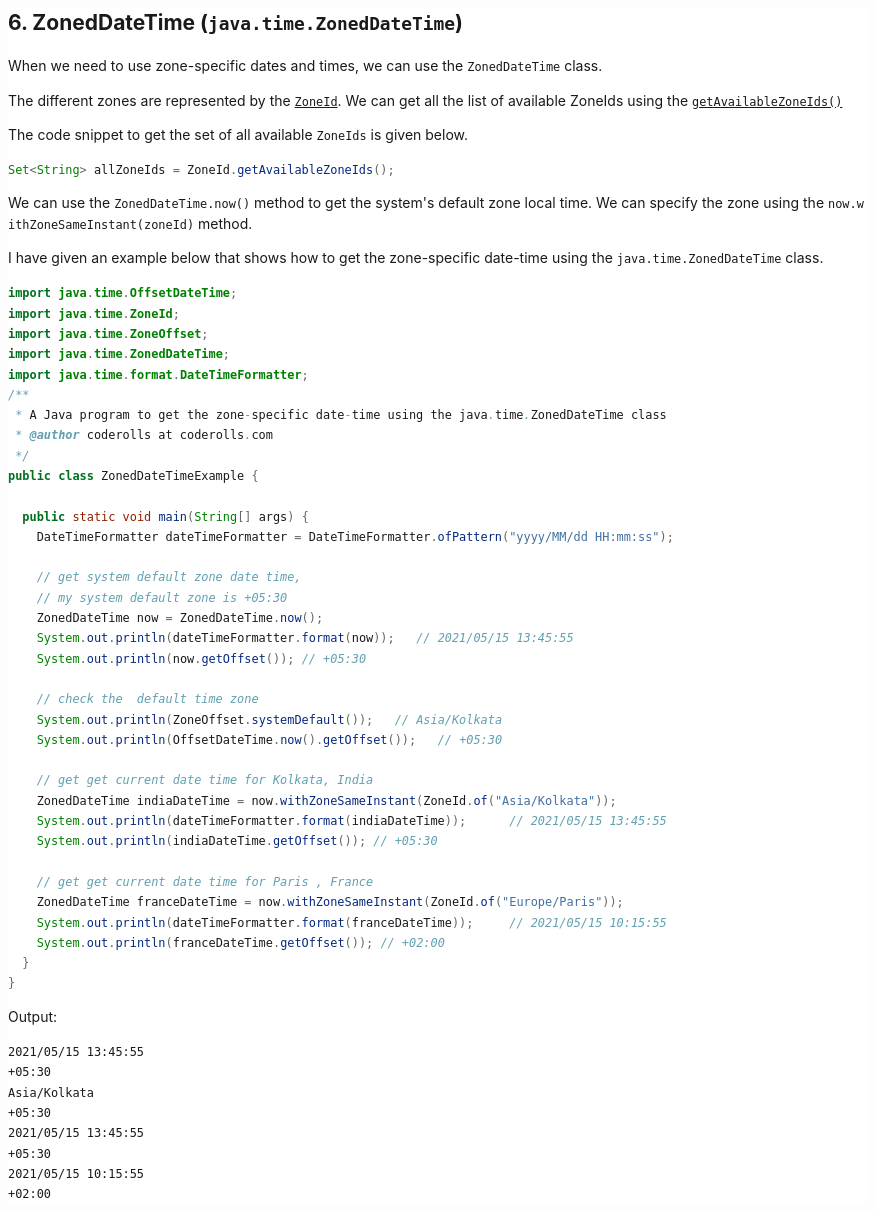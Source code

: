 
## 6. ZonedDateTime (`java.time.ZonedDateTime`)

When we need to use zone-specific dates and times, we can use the `ZonedDateTime` class.

The different zones are represented by the [`ZoneId`](https://docs.oracle.com/javase/8/docs/api/java/time/ZoneId.html). We can get all the list of available ZoneIds using the [`getAvailableZoneIds()`](https://docs.oracle.com/javase/8/docs/api/java/time/ZoneId.html#getAvailableZoneIds--)

The code snippet to get the set of all available 	`ZoneIds` is given below.
```java
Set<String> allZoneIds = ZoneId.getAvailableZoneIds();
```

We can use the `ZonedDateTime.now()` method to get the system's default zone local time. We can specify the zone using the `now.withZoneSameInstant(zoneId)` method.

I have given an example below that shows how to get the zone-specific date-time using the `java.time.ZonedDateTime` class.

```java
import java.time.OffsetDateTime;
import java.time.ZoneId;
import java.time.ZoneOffset;
import java.time.ZonedDateTime;
import java.time.format.DateTimeFormatter;
/**
 * A Java program to get the zone-specific date-time using the java.time.ZonedDateTime class
 * @author coderolls at coderolls.com
 */
public class ZonedDateTimeExample {

  public static void main(String[] args) {
    DateTimeFormatter dateTimeFormatter = DateTimeFormatter.ofPattern("yyyy/MM/dd HH:mm:ss"); 
    
    // get system default zone date time, 
    // my system default zone is +05:30 
    ZonedDateTime now = ZonedDateTime.now();
    System.out.println(dateTimeFormatter.format(now));   // 2021/05/15 13:45:55                 
    System.out.println(now.getOffset()); // +05:30
    
    // check the  default time zone
    System.out.println(ZoneOffset.systemDefault());   // Asia/Kolkata
    System.out.println(OffsetDateTime.now().getOffset());   // +05:30
    
    // get get current date time for Kolkata, India
    ZonedDateTime indiaDateTime = now.withZoneSameInstant(ZoneId.of("Asia/Kolkata"));  
    System.out.println(dateTimeFormatter.format(indiaDateTime));      // 2021/05/15 13:45:55    
    System.out.println(indiaDateTime.getOffset()); // +05:30
    
    // get get current date time for Paris , France
    ZonedDateTime franceDateTime = now.withZoneSameInstant(ZoneId.of("Europe/Paris"));
    System.out.println(dateTimeFormatter.format(franceDateTime));     // 2021/05/15 10:15:55     
    System.out.println(franceDateTime.getOffset()); // +02:00
  }
}
```
Output:
```
2021/05/15 13:45:55
+05:30
Asia/Kolkata
+05:30
2021/05/15 13:45:55
+05:30
2021/05/15 10:15:55
+02:00
```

• HOW TO COMPLETE THIS TASK
Among the records above, find each line holding "specific" and list it.

• RESULT OF THIS TASK
When we need to use zone-specific dates and times, we can use the `ZonedDateTime` class.
I have given an example below that shows how to get the zone-specific date-time using the `java.time.ZonedDateTime` class.
 * A Java program to get the zone-specific date-time using the java.time.ZonedDateTime class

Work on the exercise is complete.